📜 ⬆️ ⬇️

Other GitHub: Data Science Repositories, Data Visualizations, and Deep Learning Repositories


( c )

GitHab is not just a platform for hosting and joint development of IT-projects, but also a huge knowledge base compiled by hundreds of experts. Fortunately, the service provides not just tools for working with open source, but also high-quality materials for training. We selected some popular repositories and sorted them by the number of stars in descending order.

This compilation will help you figure out which repositories you should pay attention to if you are interested in working with data and in the field of deep learning.

Data science


The Open Source Data Science Masters
Stars: 11,227, Forks: 4,737

The official repository of the Data Science Masters curriculum, developed as an open source alternative to formal education in Data Science. The repository is a collection of educational materials collected over several years.

Awesome data science
Stars: 9 240, forki: 2 761

A powerful collection that answers the questions: “What is Data Science?” And “What do you need to know in order to understand this science well?”. Conveniently categorized. For example, there is a list of books on Data Science, a selection of infographics, and even thematic groups on Facebook .

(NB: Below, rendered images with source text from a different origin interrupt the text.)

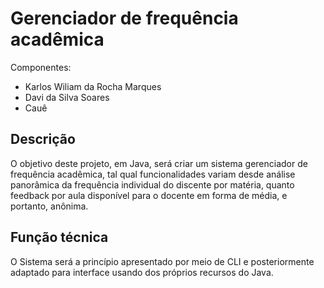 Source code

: # Gerenciador de frequência acadêmica
Componentes:
* Karlos Wiliam da Rocha Marques
* Davi da Silva Soares
* Cauê

## Descrição

O objetivo deste projeto, em Java, será criar um sistema gerenciador de frequência acadêmica, tal qual funcionalidades variam desde análise panorâmica da frequência individual do discente por matéria, quanto feedback por aula disponível para o docente em forma de média, e portanto, anônima.

## Função técnica
O Sistema será a princípio apresentado por meio de CLI e posteriormente adaptado para interface usando dos próprios recursos do Java.
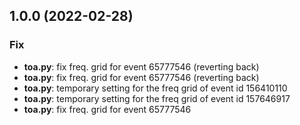 ## 1.0.0 (2022-02-28)

### Fix

- **toa.py**: fix freq. grid for event 65777546 (reverting back)
- **toa.py**: fix freq. grid for event 65777546 (reverting back)
- **toa.py**: temporary setting for the freq grid of event id 156410110
- **toa.py**: temporary setting for the freq grid of event id 157646917
- **toa.py**: fix freq. grid for event 65777546
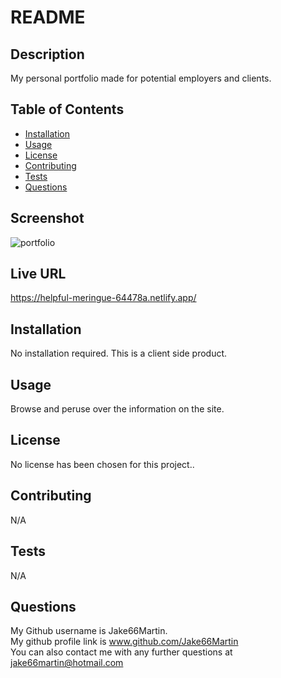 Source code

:
 # README 

## Description
My personal portfolio  made for potential employers and clients.

## Table of Contents
- [Installation](#installation)
- [Usage](#usage)
- [License](#license)
- [Contributing](#contributing)
- [Tests](#tests)
- [Questions](#questions)

## <h2>Screenshot</h2>
![portfolio](https://github.com/Jake66Martin/updated-portfolio/assets/139023505/82cc75af-fd64-446f-9f1e-442101cf88f7)

## <h2>Live URL</h2>
https://helpful-meringue-64478a.netlify.app/


## <h2 id = "installation">Installation</h2>
No installation required. This is a client side product.

## <h2 id ="usage">Usage</h2>
Browse and peruse over the information on the site.

## <h2 id = "license">License</h2>
No license has been chosen for this project..      
      



## <h2 id ="contributing">Contributing</h2>
N/A

## <h2 id = "tests">Tests</h2>
N/A

## <h2 id = "questions">Questions</h2>
My Github username is Jake66Martin.   
My github profile link is www.github.com/Jake66Martin   
You can also contact me with any further questions at jake66martin@hotmail.com  

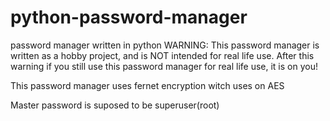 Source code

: # python-password-manager
password manager written in python
WARNING: This password manager is written as a hobby project, and is NOT intended for real life use. After this warning if you still use this password manager for real life use, it is on you!

This password manager uses fernet encryption witch uses on AES

Master password is suposed to be superuser(root) 

#
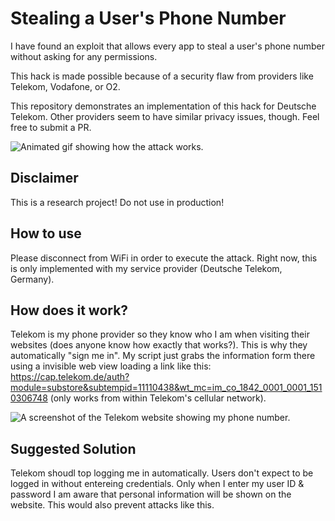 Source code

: # Stealing a User's Phone Number
I have found an exploit that allows every app to steal a user's phone number without asking for any permissions.

This hack is made possible because of a security flaw from providers like Telekom, Vodafone, or O2.

This repository demonstrates an implementation of this hack for Deutsche Telekom. Other providers seem to have similar privacy issues, though. Feel free to submit a PR.

![Animated gif showing how the attack works.](https://github.com/frogg/Steal-Phone-Number/raw/master/steal_number_animation.gif)

## Disclaimer
This is a research project! Do not use in production!

## How to use
Please disconnect from WiFi in order to execute the attack.
Right now, this is only implemented with my service provider (Deutsche Telekom, Germany).

## How does it work?
Telekom is my phone provider so they know who I am when visiting their websites (does anyone know how exactly that works?).
This is why they automatically "sign me in". My script just grabs the information form there using a invisible web view loading a link like this: https://cap.telekom.de/auth?module=substore&subtempid=11110438&wt_mc=im_co_1842_0001_0001_1510306748 (only works from within Telekom's cellular network).

![A screenshot of the Telekom website showing my phone number.](https://github.com/frogg/Steal-Phone-Number/raw/master/telekom_website.png)

## Suggested Solution
Telekom shoudl top logging me in automatically. Users don't expect to be logged in without entereing credentials. Only when I enter my user ID & password I am aware that personal information will be shown on the website. This would also prevent attacks like this.
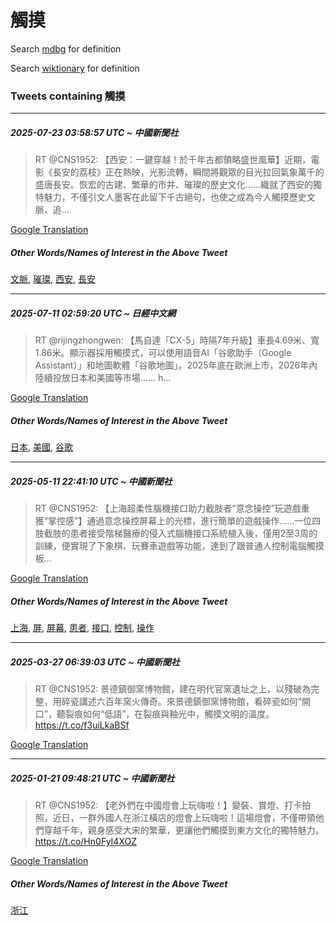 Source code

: # 觸摸

Search [mdbg](https://www.mdbg.net/chinese/dictionary?page=worddict&wdrst=0&wdqb=觸摸) for definition

Search [wiktionary](https://en.wiktionary.org/wiki/觸摸) for definition

### Tweets containing 觸摸

___
##### 2025-07-23 03:58:57 UTC ~ 中國新聞社
> RT @CNS1952: 【西安：一鍵穿越！於千年古都領略盛世風華】近期，電影《長安的荔枝》正在熱映，光影流轉，瞬間將觀眾的目光拉回氣象萬千的盛唐長安。恢宏的古建、繁華的市井、璀璨的歷史文化……織就了西安的獨特魅力，不僅引文人墨客在此留下千古絕句，也使之成為今人觸摸歷史文脈、追…

[Google Translation](https://translate.google.com/?hi=en&tab=TT&sl=zh-CN&tl=en&op=translate&text=RT+%40CNS1952%3A+%E3%80%90%E8%A5%BF%E5%AE%89%EF%BC%9A%E4%B8%80%E9%8D%B5%E7%A9%BF%E8%B6%8A%EF%BC%81%E6%96%BC%E5%8D%83%E5%B9%B4%E5%8F%A4%E9%83%BD%E9%A0%98%E7%95%A5%E7%9B%9B%E4%B8%96%E9%A2%A8%E8%8F%AF%E3%80%91%E8%BF%91%E6%9C%9F%EF%BC%8C%E9%9B%BB%E5%BD%B1%E3%80%8A%E9%95%B7%E5%AE%89%E7%9A%84%E8%8D%94%E6%9E%9D%E3%80%8B%E6%AD%A3%E5%9C%A8%E7%86%B1%E6%98%A0%EF%BC%8C%E5%85%89%E5%BD%B1%E6%B5%81%E8%BD%89%EF%BC%8C%E7%9E%AC%E9%96%93%E5%B0%87%E8%A7%80%E7%9C%BE%E7%9A%84%E7%9B%AE%E5%85%89%E6%8B%89%E5%9B%9E%E6%B0%A3%E8%B1%A1%E8%90%AC%E5%8D%83%E7%9A%84%E7%9B%9B%E5%94%90%E9%95%B7%E5%AE%89%E3%80%82%E6%81%A2%E5%AE%8F%E7%9A%84%E5%8F%A4%E5%BB%BA%E3%80%81%E7%B9%81%E8%8F%AF%E7%9A%84%E5%B8%82%E4%BA%95%E3%80%81%E7%92%80%E7%92%A8%E7%9A%84%E6%AD%B7%E5%8F%B2%E6%96%87%E5%8C%96%E2%80%A6%E2%80%A6%E7%B9%94%E5%B0%B1%E4%BA%86%E8%A5%BF%E5%AE%89%E7%9A%84%E7%8D%A8%E7%89%B9%E9%AD%85%E5%8A%9B%EF%BC%8C%E4%B8%8D%E5%83%85%E5%BC%95%E6%96%87%E4%BA%BA%E5%A2%A8%E5%AE%A2%E5%9C%A8%E6%AD%A4%E7%95%99%E4%B8%8B%E5%8D%83%E5%8F%A4%E7%B5%95%E5%8F%A5%EF%BC%8C%E4%B9%9F%E4%BD%BF%E4%B9%8B%E6%88%90%E7%82%BA%E4%BB%8A%E4%BA%BA%E8%A7%B8%E6%91%B8%E6%AD%B7%E5%8F%B2%E6%96%87%E8%84%88%E3%80%81%E8%BF%BD%E2%80%A6)
##### Other Words/Names of Interest in the Above Tweet
[文脈](文脈.md), [璀璨](璀璨.md), [西安](西安.md), [長安](長安.md)
___
##### 2025-07-11 02:59:20 UTC ~ 日經中文網
> RT @rijingzhongwen: 【馬自達「CX-5」時隔7年升級】車長4.69米、寬1.86米。顯示器採用觸摸式，可以使用語音AI「谷歌助手（Google Assistant）」和地圖軟體「谷歌地圖」。2025年底在歐洲上市，2026年內陸續投放日本和美國等市場…… h…

[Google Translation](https://translate.google.com/?hi=en&tab=TT&sl=zh-CN&tl=en&op=translate&text=RT+%40rijingzhongwen%3A+%E3%80%90%E9%A6%AC%E8%87%AA%E9%81%94%E3%80%8CCX-5%E3%80%8D%E6%99%82%E9%9A%947%E5%B9%B4%E5%8D%87%E7%B4%9A%E3%80%91%E8%BB%8A%E9%95%B74.69%E7%B1%B3%E3%80%81%E5%AF%AC1.86%E7%B1%B3%E3%80%82%E9%A1%AF%E7%A4%BA%E5%99%A8%E6%8E%A1%E7%94%A8%E8%A7%B8%E6%91%B8%E5%BC%8F%EF%BC%8C%E5%8F%AF%E4%BB%A5%E4%BD%BF%E7%94%A8%E8%AA%9E%E9%9F%B3AI%E3%80%8C%E8%B0%B7%E6%AD%8C%E5%8A%A9%E6%89%8B%EF%BC%88Google+Assistant%EF%BC%89%E3%80%8D%E5%92%8C%E5%9C%B0%E5%9C%96%E8%BB%9F%E9%AB%94%E3%80%8C%E8%B0%B7%E6%AD%8C%E5%9C%B0%E5%9C%96%E3%80%8D%E3%80%822025%E5%B9%B4%E5%BA%95%E5%9C%A8%E6%AD%90%E6%B4%B2%E4%B8%8A%E5%B8%82%EF%BC%8C2026%E5%B9%B4%E5%85%A7%E9%99%B8%E7%BA%8C%E6%8A%95%E6%94%BE%E6%97%A5%E6%9C%AC%E5%92%8C%E7%BE%8E%E5%9C%8B%E7%AD%89%E5%B8%82%E5%A0%B4%E2%80%A6%E2%80%A6+h%E2%80%A6)
##### Other Words/Names of Interest in the Above Tweet
[日本](日本.md), [美國](美國.md), [谷歌](谷歌.md)
___
##### 2025-05-11 22:41:10 UTC ~ 中國新聞社
> RT @CNS1952: 【上海超柔性腦機接口助力截肢者“意念操控”玩遊戲重獲“掌控感”】通過意念操控屏幕上的光標，進行簡單的遊戲操作……一位四肢截肢的患者接受階梯醫療的侵入式腦機接口系統植入後，僅用2至3周的訓練，便實現了下象棋、玩賽車遊戲等功能，達到了跟普通人控制電腦觸摸板…

[Google Translation](https://translate.google.com/?hi=en&tab=TT&sl=zh-CN&tl=en&op=translate&text=RT+%40CNS1952%3A+%E3%80%90%E4%B8%8A%E6%B5%B7%E8%B6%85%E6%9F%94%E6%80%A7%E8%85%A6%E6%A9%9F%E6%8E%A5%E5%8F%A3%E5%8A%A9%E5%8A%9B%E6%88%AA%E8%82%A2%E8%80%85%E2%80%9C%E6%84%8F%E5%BF%B5%E6%93%8D%E6%8E%A7%E2%80%9D%E7%8E%A9%E9%81%8A%E6%88%B2%E9%87%8D%E7%8D%B2%E2%80%9C%E6%8E%8C%E6%8E%A7%E6%84%9F%E2%80%9D%E3%80%91%E9%80%9A%E9%81%8E%E6%84%8F%E5%BF%B5%E6%93%8D%E6%8E%A7%E5%B1%8F%E5%B9%95%E4%B8%8A%E7%9A%84%E5%85%89%E6%A8%99%EF%BC%8C%E9%80%B2%E8%A1%8C%E7%B0%A1%E5%96%AE%E7%9A%84%E9%81%8A%E6%88%B2%E6%93%8D%E4%BD%9C%E2%80%A6%E2%80%A6%E4%B8%80%E4%BD%8D%E5%9B%9B%E8%82%A2%E6%88%AA%E8%82%A2%E7%9A%84%E6%82%A3%E8%80%85%E6%8E%A5%E5%8F%97%E9%9A%8E%E6%A2%AF%E9%86%AB%E7%99%82%E7%9A%84%E4%BE%B5%E5%85%A5%E5%BC%8F%E8%85%A6%E6%A9%9F%E6%8E%A5%E5%8F%A3%E7%B3%BB%E7%B5%B1%E6%A4%8D%E5%85%A5%E5%BE%8C%EF%BC%8C%E5%83%85%E7%94%A82%E8%87%B33%E5%91%A8%E7%9A%84%E8%A8%93%E7%B7%B4%EF%BC%8C%E4%BE%BF%E5%AF%A6%E7%8F%BE%E4%BA%86%E4%B8%8B%E8%B1%A1%E6%A3%8B%E3%80%81%E7%8E%A9%E8%B3%BD%E8%BB%8A%E9%81%8A%E6%88%B2%E7%AD%89%E5%8A%9F%E8%83%BD%EF%BC%8C%E9%81%94%E5%88%B0%E4%BA%86%E8%B7%9F%E6%99%AE%E9%80%9A%E4%BA%BA%E6%8E%A7%E5%88%B6%E9%9B%BB%E8%85%A6%E8%A7%B8%E6%91%B8%E6%9D%BF%E2%80%A6)
##### Other Words/Names of Interest in the Above Tweet
[上海](上海.md), [屏](屏.md), [屏幕](屏幕.md), [患者](患者.md), [接口](接口.md), [控制](控制.md), [操作](操作.md)
___
##### 2025-03-27 06:39:03 UTC ~ 中國新聞社
> RT @CNS1952: 景德鎮御窯博物館，建在明代官窯遺址之上，以殘破為完整，用碎瓷講述六百年窯火傳奇。來景德鎮御窯博物館，看碎瓷如何“開口”，聽裂痕如何“低語”，在裂痕與釉光中，觸摸文明的溫度。 https://t.co/f3uiLkaBSf

[Google Translation](https://translate.google.com/?hi=en&tab=TT&sl=zh-CN&tl=en&op=translate&text=RT+%40CNS1952%3A+%E6%99%AF%E5%BE%B7%E9%8E%AE%E5%BE%A1%E7%AA%AF%E5%8D%9A%E7%89%A9%E9%A4%A8%EF%BC%8C%E5%BB%BA%E5%9C%A8%E6%98%8E%E4%BB%A3%E5%AE%98%E7%AA%AF%E9%81%BA%E5%9D%80%E4%B9%8B%E4%B8%8A%EF%BC%8C%E4%BB%A5%E6%AE%98%E7%A0%B4%E7%82%BA%E5%AE%8C%E6%95%B4%EF%BC%8C%E7%94%A8%E7%A2%8E%E7%93%B7%E8%AC%9B%E8%BF%B0%E5%85%AD%E7%99%BE%E5%B9%B4%E7%AA%AF%E7%81%AB%E5%82%B3%E5%A5%87%E3%80%82%E4%BE%86%E6%99%AF%E5%BE%B7%E9%8E%AE%E5%BE%A1%E7%AA%AF%E5%8D%9A%E7%89%A9%E9%A4%A8%EF%BC%8C%E7%9C%8B%E7%A2%8E%E7%93%B7%E5%A6%82%E4%BD%95%E2%80%9C%E9%96%8B%E5%8F%A3%E2%80%9D%EF%BC%8C%E8%81%BD%E8%A3%82%E7%97%95%E5%A6%82%E4%BD%95%E2%80%9C%E4%BD%8E%E8%AA%9E%E2%80%9D%EF%BC%8C%E5%9C%A8%E8%A3%82%E7%97%95%E8%88%87%E9%87%89%E5%85%89%E4%B8%AD%EF%BC%8C%E8%A7%B8%E6%91%B8%E6%96%87%E6%98%8E%E7%9A%84%E6%BA%AB%E5%BA%A6%E3%80%82+https%3A%2F%2Ft.co%2Ff3uiLkaBSf)
___
##### 2025-01-21 09:48:21 UTC ~ 中國新聞社
> RT @CNS1952: 【老外們在中國燈會上玩嗨啦！】變裝、賞燈、打卡拍照，近日，一群外國人在浙江橫店的燈會上玩嗨啦！這場燈會，不僅帶領他們穿越千年，親身感受大宋的繁華，更讓他們觸摸到東方文化的獨特魅力。 https://t.co/Hn0FyI4XOZ

[Google Translation](https://translate.google.com/?hi=en&tab=TT&sl=zh-CN&tl=en&op=translate&text=RT+%40CNS1952%3A+%E3%80%90%E8%80%81%E5%A4%96%E5%80%91%E5%9C%A8%E4%B8%AD%E5%9C%8B%E7%87%88%E6%9C%83%E4%B8%8A%E7%8E%A9%E5%97%A8%E5%95%A6%EF%BC%81%E3%80%91%E8%AE%8A%E8%A3%9D%E3%80%81%E8%B3%9E%E7%87%88%E3%80%81%E6%89%93%E5%8D%A1%E6%8B%8D%E7%85%A7%EF%BC%8C%E8%BF%91%E6%97%A5%EF%BC%8C%E4%B8%80%E7%BE%A4%E5%A4%96%E5%9C%8B%E4%BA%BA%E5%9C%A8%E6%B5%99%E6%B1%9F%E6%A9%AB%E5%BA%97%E7%9A%84%E7%87%88%E6%9C%83%E4%B8%8A%E7%8E%A9%E5%97%A8%E5%95%A6%EF%BC%81%E9%80%99%E5%A0%B4%E7%87%88%E6%9C%83%EF%BC%8C%E4%B8%8D%E5%83%85%E5%B8%B6%E9%A0%98%E4%BB%96%E5%80%91%E7%A9%BF%E8%B6%8A%E5%8D%83%E5%B9%B4%EF%BC%8C%E8%A6%AA%E8%BA%AB%E6%84%9F%E5%8F%97%E5%A4%A7%E5%AE%8B%E7%9A%84%E7%B9%81%E8%8F%AF%EF%BC%8C%E6%9B%B4%E8%AE%93%E4%BB%96%E5%80%91%E8%A7%B8%E6%91%B8%E5%88%B0%E6%9D%B1%E6%96%B9%E6%96%87%E5%8C%96%E7%9A%84%E7%8D%A8%E7%89%B9%E9%AD%85%E5%8A%9B%E3%80%82+https%3A%2F%2Ft.co%2FHn0FyI4XOZ)
##### Other Words/Names of Interest in the Above Tweet
[浙江](浙江.md)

Jupyter Interactive Notebook
Stars: 5 242, forki: 2 313

The progenitor of this repository is a platform for working with scripts in 40 programming languages Data Science iPython Notebooks , which gained more than 14,000 stars and 4,000 forks. Data processing and machine learning specialists actively used it for scientific computing.

Today, Jupyter Notebook is a handy collection of notepad files consisting of paragraphs in which requests are written and executed. With the help of the built-in visualizers, a notepad with a set of queries turns into a full-fledged dashboard with data.

Data Science Blogs
Stars: 4,510, fork: 1 178

A simple but extensive list of educational materials, sorted alphabetically. Here you will find all popular blogs, as well as many small sites with useful information (a total of 251 resources are listed).

Data Science Specialization
Stars: 3 114, forki: 27 184

The repository of the Johns Hopkins Data Science course is a very popular course prepared by Roger Pen, Jeff Leek and Brian Kaffo. To be more precise, the Coursera data science course at the Coursera includes several interrelated courses on various topics (for example, R Programming) on ​​various aspects of data analysis, and the repository presented in the compilation combines the information used in all courses.

Spark Notebook
Stars: 2 677, Forks: 587

Spark Notebook is an open source notebook that provides an interactive web editor that can combine Scala code, SQL queries, Markup, and JavaScript for collaborative analysis and examination of data.

Learn data science
Stars: 2 129, forki: 1 210

The collection of iPython notebooks, focused on the fundamental concepts of machine learning for beginners.

Data Science at the Command Line
Stars: 2 057, Forks: 503

The repository contains texts, data, scripts, and custom console tools used in the book Data Science at the Command Line . This practical guide demonstrates how to combine small but powerful command line tools to quickly get, clear, explore, and simulate data.

Data Science Specialization Community Site
Stars: 1 395, forki: 2 661

Several students who took the course at Johns Hopkins University created such high-quality content that university staff shared it and also made a catalog for all the interesting content created by the community.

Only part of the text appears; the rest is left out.